Dear Avaaz, You have me confused with your views on playing fields…

Dear Avaaz,

I’m stumped by the email you’ve been sending out promoting one of your petitions.

I know from your own corrections page that you seem to take care to get details right and to your credit acknowledge errors when you’ve got things wrong. The couple of Avaaz folk I have met have also been pretty good people from what I can tell.

So I’m willing to give you a fair bit of benefit of the doubt. But I am really struggling to see how you can justify the bit in your recent email which says, “Michael Gove is selling off our school sports fields to rich property developers at a staggering rate — leaving a generation of British kids with nowhere to play”. It stumps me.

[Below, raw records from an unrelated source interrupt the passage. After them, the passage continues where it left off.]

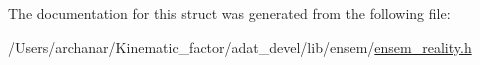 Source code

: The documentation for this struct was generated from the following file\+:\begin{DoxyCompactItemize}
\item 
/\+Users/archanar/\+Kinematic\+\_\+factor/adat\+\_\+devel/lib/ensem/\mbox{\hyperlink{lib_2ensem_2ensem__reality_8h}{ensem\+\_\+reality.\+h}}\end{DoxyCompactItemize}
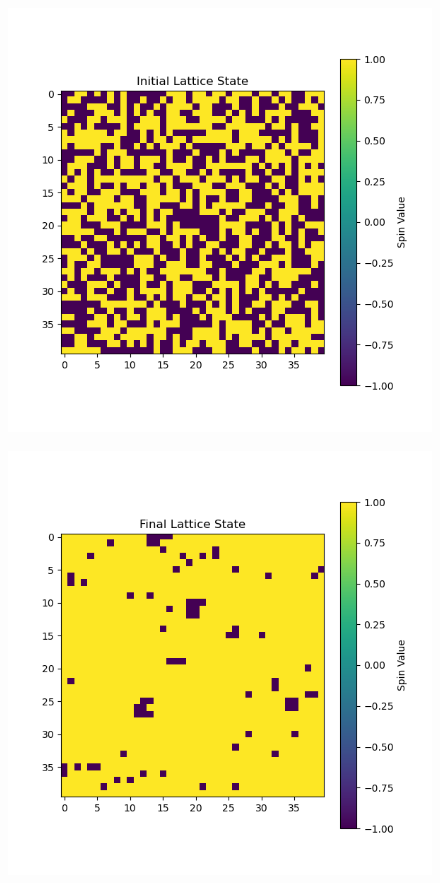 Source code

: \documentclass[12pt]{article}
\begin{document}
\begin{figure}
  \centering
  \includegraphics[max width=\textwidth]{lattice_state_0_1.png}
\end{figure}
\begin{figure}
  \centering
  \includegraphics[max width=\textwidth]{lattice_state_999_1.png}
\end{figure}
\newpage
\end{document}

First, because the number of playing fields being disposed of for one reason or another has massively fallen since May 2010. Take the total number disposed of 1999-May 2010 and divide by the number of months; do the same again for May 2010-current day and you discover the rate has halved.

OK, so perhaps this new, far far lower rate is “staggering” and the previous rate was “unbelievably staggering”?

But what actually makes up this “staggering” rate? This comes to my second point of puzzlement.

It’s that of the 21 playing field disposed of since May 2010, i.e. under Michael Gove, 14 were when schools had closed. Disposing of a playing field when there is longer a school to go with it and all the kids have gone off to other schools is hardly leaving kids with nowhere to play is it?

As for the other 7 playing fields we’re left with, there’s a pretty good explanation in each case, none of which sounds like it leaves any kid with nowhere to play (e.g. two schools, each with their own playing fields, amalgamate and don’t need the full extent of the two original sets of playing fields, or the ‘disposal’ that was actually a lease to a company that then redeveloped and improved it, keeping it as a playing field for school use). (See here for more.)

But even if I’m really generous and think you’ve got good reasons to knock back the explanations for all 7, let’s put this number in some context. There are 3,127 secondary schools in England. So even if all 7 of those disposals are ones you’ve got good reason to suspect, that is still just 7 compared to thousands of schools. How is that “leaving a generation of British kids with nowhere to play”?

And that’s without getting into the fact that this is only talk of how many playing fields have stopped being used without looking at how many new ones have also been created. Isn’t the net figure the one that really matters? After all how can you talk about whether or not kids have somewhere to play without looking at how many playing fields have been newly created too?

In other words, your claim seems to me to be exaggerated, inaccurate and deeply misleading, even with some generous assumptions along the way.

Now, I’m no expert in school playing field provision (just as I was no expert when it came to playing on school playing fields) so perhaps the evidence I’ve seen is all wrong and you’ve got some good research to back up the claims.

In which case, would you mind telling me what it is? I have egg ready to place on my face as required.

Thanks.

Yours etc.

 

Hat-tip: Thanks to Daisy Benson for pointing out the email to me.

3 responses to “Dear Avaaz, You have me confused with your views on playing fields…”

  1. This one is well off target Avaaz. But Mark could also have included the figures for the last Tory government, which I think were even worse.

  2. But can any one tell me why we are closing schools at all, when the school population is rising all the time? OK it's geographically patchy, but I bet some of the sales are of inner- city schools in boroughs like Haringey, which has a knack of closing schools (Stationers', Lady Somerset) , and then finding it needs to build more.

  3. This campaign made me sit up as well. My questions for Avaaz are: Is it democratic and accountable? – Who are its decision makers? – Who decides what to campaign on and when? – Who checks its facts and ensures that campaigns do not descend into simplistic mud-slinging? – How do we change its organisers if we do not like what they do? ("Never trust anything if you cannot see where it keeps its brain" – J.K. Rowling.)